▶ [TASK ITEM]
Leave every picture out and write out the records below exactly.

▶ [MATERIAL PROVIDED]
■ ■ ■ ■ ■ ■ ■

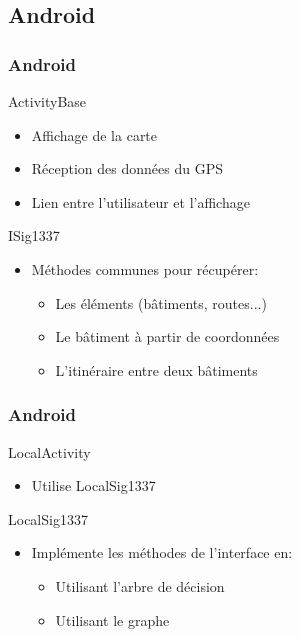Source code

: \documentclass{beamer}
\begin{document}
\subsection{Android}
\begin{frame}
\frametitle{Android}
\begin{block}{ActivityBase}
\begin{itemize}
\item Affichage de la carte
\item Réception des données du GPS
\item Lien entre l'utilisateur et l'affichage
\end{itemize}
\end{block}
\begin{block}{ISig1337}
\begin{itemize}
\item Méthodes communes pour récupérer:\begin{itemize}
\item Les éléments (bâtiments, routes...)
\item Le bâtiment à partir de coordonnées
\item L'itinéraire entre deux bâtiments
\end{itemize}
\end{itemize}
\end{block}
\end{frame}

\begin{frame}
\frametitle{Android}
\begin{block}{LocalActivity}
\begin{itemize}
\item Utilise LocalSig1337
\end{itemize}
\end{block}
\begin{block}{LocalSig1337}
\begin{itemize}
\item Implémente les méthodes de l'interface en:\begin{itemize}
\item Utilisant l'arbre de décision
\item Utilisant le graphe
\end{itemize}
\end{itemize}
\end{block}
\end{frame}
\end{document}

■ ■ ■ ■ ■ ■ ■

▶ [RESULT FOR THIS EXERCISE]
Source code

: \documentclass{beamer}
\begin{document}
\subsection{Android}
\begin{frame}
\frametitle{Android}
\begin{block}{ActivityBase}
\begin{itemize}
\item Affichage de la carte
\item Réception des données du GPS
\item Lien entre l'utilisateur et l'affichage
\end{itemize}
\end{block}
\begin{block}{ISig1337}
\begin{itemize}
\item Méthodes communes pour récupérer:\begin{itemize}
\item Les éléments (bâtiments, routes...)
\item Le bâtiment à partir de coordonnées
\item L'itinéraire entre deux bâtiments
\end{itemize}
\end{itemize}
\end{block}
\end{frame}

\begin{frame}
\frametitle{Android}
\begin{block}{LocalActivity}
\begin{itemize}
\item Utilise LocalSig1337
\end{itemize}
\end{block}
\begin{block}{LocalSig1337}
\begin{itemize}
\item Implémente les méthodes de l'interface en:\begin{itemize}
\item Utilisant l'arbre de décision
\item Utilisant le graphe
\end{itemize}
\end{itemize}
\end{block}
\end{frame}
\end{document}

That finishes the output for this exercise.